◆ **Exercise**: Search the listing for the string "MIGRADE". Copy every line that has it.

◆ **The input**:
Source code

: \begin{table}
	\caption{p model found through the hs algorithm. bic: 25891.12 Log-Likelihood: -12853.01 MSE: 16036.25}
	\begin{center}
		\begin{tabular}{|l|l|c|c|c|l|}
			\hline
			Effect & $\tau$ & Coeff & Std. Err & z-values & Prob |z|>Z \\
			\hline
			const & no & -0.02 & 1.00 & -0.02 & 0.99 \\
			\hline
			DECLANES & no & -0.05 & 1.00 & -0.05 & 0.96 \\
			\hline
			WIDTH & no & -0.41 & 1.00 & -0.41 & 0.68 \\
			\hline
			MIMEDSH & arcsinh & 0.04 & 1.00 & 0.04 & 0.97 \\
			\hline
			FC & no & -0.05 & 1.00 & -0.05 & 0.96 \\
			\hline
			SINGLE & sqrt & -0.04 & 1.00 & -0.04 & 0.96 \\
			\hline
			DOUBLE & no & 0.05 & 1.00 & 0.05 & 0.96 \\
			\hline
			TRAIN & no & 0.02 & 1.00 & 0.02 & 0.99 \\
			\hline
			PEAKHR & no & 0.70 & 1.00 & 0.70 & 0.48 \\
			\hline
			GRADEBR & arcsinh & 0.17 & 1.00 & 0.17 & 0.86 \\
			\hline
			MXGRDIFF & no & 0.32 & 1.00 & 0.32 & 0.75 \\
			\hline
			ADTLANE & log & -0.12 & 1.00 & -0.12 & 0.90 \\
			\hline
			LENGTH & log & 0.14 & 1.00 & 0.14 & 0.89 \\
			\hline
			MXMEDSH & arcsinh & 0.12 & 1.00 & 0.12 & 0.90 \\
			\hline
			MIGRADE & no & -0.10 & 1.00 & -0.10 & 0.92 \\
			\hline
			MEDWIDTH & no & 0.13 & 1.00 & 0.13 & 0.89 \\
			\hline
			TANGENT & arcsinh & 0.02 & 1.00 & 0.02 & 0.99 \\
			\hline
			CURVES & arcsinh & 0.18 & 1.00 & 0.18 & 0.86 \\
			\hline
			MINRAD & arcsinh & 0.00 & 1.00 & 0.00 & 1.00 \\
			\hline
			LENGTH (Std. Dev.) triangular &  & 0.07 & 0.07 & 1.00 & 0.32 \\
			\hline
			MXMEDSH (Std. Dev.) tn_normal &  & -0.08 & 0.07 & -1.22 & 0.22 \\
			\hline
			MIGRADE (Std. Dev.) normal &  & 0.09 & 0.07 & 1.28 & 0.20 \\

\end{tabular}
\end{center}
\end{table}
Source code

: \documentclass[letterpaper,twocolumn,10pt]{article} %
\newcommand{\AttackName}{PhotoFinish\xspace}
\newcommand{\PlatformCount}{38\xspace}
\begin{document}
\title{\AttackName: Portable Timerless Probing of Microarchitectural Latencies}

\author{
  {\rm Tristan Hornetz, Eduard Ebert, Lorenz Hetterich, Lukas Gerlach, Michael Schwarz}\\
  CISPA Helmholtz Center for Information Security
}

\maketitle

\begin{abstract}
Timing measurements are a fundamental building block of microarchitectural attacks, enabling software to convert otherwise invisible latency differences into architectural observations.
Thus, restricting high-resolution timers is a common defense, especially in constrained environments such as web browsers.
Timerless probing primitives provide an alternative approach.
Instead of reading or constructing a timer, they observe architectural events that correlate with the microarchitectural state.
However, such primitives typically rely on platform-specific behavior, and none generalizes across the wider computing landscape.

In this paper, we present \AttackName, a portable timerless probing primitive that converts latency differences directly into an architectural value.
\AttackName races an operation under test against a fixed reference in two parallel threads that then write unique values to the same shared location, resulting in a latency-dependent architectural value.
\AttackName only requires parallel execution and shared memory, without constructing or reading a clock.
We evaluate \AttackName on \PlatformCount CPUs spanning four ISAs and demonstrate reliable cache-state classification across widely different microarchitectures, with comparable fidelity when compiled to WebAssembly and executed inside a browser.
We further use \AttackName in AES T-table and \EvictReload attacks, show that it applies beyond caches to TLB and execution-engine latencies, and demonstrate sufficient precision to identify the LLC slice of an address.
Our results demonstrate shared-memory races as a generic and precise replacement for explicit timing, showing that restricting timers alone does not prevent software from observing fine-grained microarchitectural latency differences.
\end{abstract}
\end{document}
...
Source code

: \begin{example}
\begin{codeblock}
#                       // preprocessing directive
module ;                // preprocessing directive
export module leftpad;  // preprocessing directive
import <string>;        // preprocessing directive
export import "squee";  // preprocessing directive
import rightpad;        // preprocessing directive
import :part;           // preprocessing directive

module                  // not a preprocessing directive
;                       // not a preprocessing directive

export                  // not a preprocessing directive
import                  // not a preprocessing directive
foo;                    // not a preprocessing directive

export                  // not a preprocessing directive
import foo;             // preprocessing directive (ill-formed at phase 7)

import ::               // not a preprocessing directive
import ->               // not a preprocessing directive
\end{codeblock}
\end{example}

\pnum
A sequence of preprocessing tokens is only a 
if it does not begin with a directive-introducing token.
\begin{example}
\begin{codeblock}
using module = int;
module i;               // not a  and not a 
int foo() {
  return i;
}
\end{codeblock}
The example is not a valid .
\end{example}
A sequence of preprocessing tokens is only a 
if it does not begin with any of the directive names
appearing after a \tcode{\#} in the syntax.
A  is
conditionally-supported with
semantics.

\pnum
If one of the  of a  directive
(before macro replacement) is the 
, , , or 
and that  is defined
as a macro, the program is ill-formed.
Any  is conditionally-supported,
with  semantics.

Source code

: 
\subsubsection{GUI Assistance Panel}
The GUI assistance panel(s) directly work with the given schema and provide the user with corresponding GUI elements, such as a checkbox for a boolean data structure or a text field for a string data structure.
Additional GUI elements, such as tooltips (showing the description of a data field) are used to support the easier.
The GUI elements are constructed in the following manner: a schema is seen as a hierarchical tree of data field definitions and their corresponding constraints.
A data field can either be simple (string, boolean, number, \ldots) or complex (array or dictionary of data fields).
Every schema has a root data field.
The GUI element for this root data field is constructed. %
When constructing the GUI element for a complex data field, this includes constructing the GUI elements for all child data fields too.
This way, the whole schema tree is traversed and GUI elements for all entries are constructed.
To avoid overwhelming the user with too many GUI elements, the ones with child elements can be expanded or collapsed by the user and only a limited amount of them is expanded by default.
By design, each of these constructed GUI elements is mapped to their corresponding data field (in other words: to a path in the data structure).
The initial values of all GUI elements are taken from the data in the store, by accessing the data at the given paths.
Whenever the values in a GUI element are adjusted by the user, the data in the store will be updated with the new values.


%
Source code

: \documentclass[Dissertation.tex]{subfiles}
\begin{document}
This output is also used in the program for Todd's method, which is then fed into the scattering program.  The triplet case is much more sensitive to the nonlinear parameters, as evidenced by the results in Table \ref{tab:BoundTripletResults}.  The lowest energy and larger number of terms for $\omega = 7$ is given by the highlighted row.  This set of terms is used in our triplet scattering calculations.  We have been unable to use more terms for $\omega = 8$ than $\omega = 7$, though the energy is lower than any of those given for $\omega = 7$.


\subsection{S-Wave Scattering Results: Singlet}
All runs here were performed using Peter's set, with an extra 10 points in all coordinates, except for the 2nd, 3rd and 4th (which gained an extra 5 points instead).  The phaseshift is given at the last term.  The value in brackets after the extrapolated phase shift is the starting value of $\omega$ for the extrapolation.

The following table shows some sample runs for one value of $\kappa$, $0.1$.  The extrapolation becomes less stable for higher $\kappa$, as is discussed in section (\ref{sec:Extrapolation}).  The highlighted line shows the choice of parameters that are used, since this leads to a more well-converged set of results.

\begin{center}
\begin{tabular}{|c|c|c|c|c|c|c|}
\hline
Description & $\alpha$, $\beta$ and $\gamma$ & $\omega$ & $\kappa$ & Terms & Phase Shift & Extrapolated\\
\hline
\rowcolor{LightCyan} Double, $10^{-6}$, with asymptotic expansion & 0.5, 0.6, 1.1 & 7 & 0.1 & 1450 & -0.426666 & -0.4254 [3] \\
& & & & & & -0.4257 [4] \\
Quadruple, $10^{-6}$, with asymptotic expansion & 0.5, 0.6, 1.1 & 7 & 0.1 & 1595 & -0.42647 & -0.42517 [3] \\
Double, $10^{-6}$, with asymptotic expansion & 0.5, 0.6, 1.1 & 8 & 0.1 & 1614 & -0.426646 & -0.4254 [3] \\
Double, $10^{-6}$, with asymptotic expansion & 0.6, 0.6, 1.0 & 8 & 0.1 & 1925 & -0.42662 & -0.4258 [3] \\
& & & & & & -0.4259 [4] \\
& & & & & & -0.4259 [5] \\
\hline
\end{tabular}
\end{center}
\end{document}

◆ **Output**:
			MIGRADE & no & -0.10 & 1.00 & -0.10 & 0.92 \\
			MIGRADE (Std. Dev.) normal &  & 0.09 & 0.07 & 1.28 & 0.20 \\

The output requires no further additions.